Os nomes dos funcionários e visitantes da Torre Norte e os passageiros e tripulação do Voo American Airlines 11, que colidiu com o primeiro edifício, foram gravados no perímetro da Fonte Norte, já os nomes dos funcionários e visitantes da Torre Sul, os passageiros e tripulação do Voo United Airlines 175, que o atingiu, e os funcionários, visitantes e transeuntes das redondezas de ambas as torres estão no perímetro da Fonte Sul. 

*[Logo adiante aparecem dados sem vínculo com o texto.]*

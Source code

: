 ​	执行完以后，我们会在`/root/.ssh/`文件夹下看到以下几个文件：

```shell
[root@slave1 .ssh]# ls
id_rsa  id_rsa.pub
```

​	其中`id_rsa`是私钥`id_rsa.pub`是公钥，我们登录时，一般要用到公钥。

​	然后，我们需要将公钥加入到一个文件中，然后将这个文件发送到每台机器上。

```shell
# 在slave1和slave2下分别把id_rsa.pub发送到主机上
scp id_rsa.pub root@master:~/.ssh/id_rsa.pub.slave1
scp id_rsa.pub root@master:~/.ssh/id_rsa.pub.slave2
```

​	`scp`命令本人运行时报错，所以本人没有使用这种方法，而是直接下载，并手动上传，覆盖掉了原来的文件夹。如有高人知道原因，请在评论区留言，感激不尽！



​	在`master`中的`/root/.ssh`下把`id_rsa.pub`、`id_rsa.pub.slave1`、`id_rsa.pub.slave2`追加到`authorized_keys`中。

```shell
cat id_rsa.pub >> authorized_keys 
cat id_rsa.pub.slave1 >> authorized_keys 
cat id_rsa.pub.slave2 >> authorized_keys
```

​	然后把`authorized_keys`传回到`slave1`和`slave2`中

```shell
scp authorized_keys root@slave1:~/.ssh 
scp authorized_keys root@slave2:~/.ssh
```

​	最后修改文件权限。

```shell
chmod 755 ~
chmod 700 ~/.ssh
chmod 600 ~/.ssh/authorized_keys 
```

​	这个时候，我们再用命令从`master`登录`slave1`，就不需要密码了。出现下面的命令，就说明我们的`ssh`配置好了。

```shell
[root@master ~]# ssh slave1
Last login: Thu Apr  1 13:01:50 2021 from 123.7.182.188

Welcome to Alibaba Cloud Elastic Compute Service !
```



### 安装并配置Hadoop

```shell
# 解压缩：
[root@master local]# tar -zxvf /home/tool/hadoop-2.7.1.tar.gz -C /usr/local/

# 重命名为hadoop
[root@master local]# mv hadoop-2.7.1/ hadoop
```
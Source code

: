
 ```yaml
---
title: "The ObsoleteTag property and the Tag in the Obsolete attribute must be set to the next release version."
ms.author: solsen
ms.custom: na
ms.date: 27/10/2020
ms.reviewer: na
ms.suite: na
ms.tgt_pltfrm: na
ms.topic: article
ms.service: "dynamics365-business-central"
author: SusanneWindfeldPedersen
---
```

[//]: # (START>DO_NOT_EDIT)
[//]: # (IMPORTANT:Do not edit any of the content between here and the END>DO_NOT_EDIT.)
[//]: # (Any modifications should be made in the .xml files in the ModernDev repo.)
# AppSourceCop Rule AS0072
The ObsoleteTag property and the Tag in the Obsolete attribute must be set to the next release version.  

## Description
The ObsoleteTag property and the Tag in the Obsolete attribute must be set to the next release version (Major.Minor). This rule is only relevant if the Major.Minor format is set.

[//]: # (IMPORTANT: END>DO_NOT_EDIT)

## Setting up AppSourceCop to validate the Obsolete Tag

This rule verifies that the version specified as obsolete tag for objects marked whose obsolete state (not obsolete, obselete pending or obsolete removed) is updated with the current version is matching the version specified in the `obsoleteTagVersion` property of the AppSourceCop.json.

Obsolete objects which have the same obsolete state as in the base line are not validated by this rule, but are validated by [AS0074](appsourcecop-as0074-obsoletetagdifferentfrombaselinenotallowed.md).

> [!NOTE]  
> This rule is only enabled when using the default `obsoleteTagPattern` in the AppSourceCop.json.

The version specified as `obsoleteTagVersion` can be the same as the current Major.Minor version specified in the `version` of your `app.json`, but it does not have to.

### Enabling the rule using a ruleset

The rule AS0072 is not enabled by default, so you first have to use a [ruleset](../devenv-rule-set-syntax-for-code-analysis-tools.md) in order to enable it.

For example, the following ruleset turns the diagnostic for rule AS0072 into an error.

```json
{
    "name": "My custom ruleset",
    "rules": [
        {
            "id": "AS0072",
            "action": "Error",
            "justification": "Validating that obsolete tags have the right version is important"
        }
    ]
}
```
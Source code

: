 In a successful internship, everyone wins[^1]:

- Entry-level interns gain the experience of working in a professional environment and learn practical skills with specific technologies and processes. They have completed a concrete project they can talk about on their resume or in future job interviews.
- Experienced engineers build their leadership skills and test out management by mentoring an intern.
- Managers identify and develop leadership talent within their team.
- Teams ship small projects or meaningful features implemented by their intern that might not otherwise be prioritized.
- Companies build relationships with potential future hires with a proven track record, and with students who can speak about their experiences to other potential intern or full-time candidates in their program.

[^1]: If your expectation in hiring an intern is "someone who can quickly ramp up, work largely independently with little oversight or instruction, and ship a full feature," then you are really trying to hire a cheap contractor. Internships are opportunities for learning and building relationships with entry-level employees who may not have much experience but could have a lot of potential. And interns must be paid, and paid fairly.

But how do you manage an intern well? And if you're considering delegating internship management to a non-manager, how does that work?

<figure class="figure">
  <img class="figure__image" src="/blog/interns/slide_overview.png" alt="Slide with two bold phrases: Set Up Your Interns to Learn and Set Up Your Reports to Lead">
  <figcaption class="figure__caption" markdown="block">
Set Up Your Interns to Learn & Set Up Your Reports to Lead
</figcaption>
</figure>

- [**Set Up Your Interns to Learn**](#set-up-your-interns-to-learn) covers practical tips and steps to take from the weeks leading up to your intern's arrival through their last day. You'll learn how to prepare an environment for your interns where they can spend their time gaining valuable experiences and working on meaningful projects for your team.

Uma pereira de 2,4 metros, recuperada dos escombros do World Trade Center, em outubro de 2001, foi batizada de “A Árvore Sobrevivente” (“Survivor Tree”). Ela estava quase incinerada quando foi encontrada, com apenas um galho vivo, e foi transplantada pelo Departamento de Parques e Recreação da Cidade de Nova York para o Van Cortlandt Park, no Bronx. Apesar de não existirem muitas esperanças, afinal ela estava quase morta, mas a pereira voltou a mostrar vitalidade na primavera seguinte. 

Já o O Museu Memorial Nacional do 11 de Setembro foi aberto ao público em maio de 2014, com mais de 10 mil peças, incluindo aço das Torres Gêmeas. Ele foi erguido onde antes ficava a escultura The Sphere, de Fritz Koenig, um grande globo de metal no centro da fonte entre as duas torres. Ele está a aproximadamente 21 metros abaixo do chão, acessível pelo pavilhão projetado pela firma Snøhetta. A obra possui uma aparência desconstrutivista, assemelhando-se, assim, a um edifício parcialmente destruído, em referência ao efeito dos atentados. Uma das paredes do museu é de contenção do rio Hudson, que ficou intacta durante e depois dos ataques de 11 de setembro.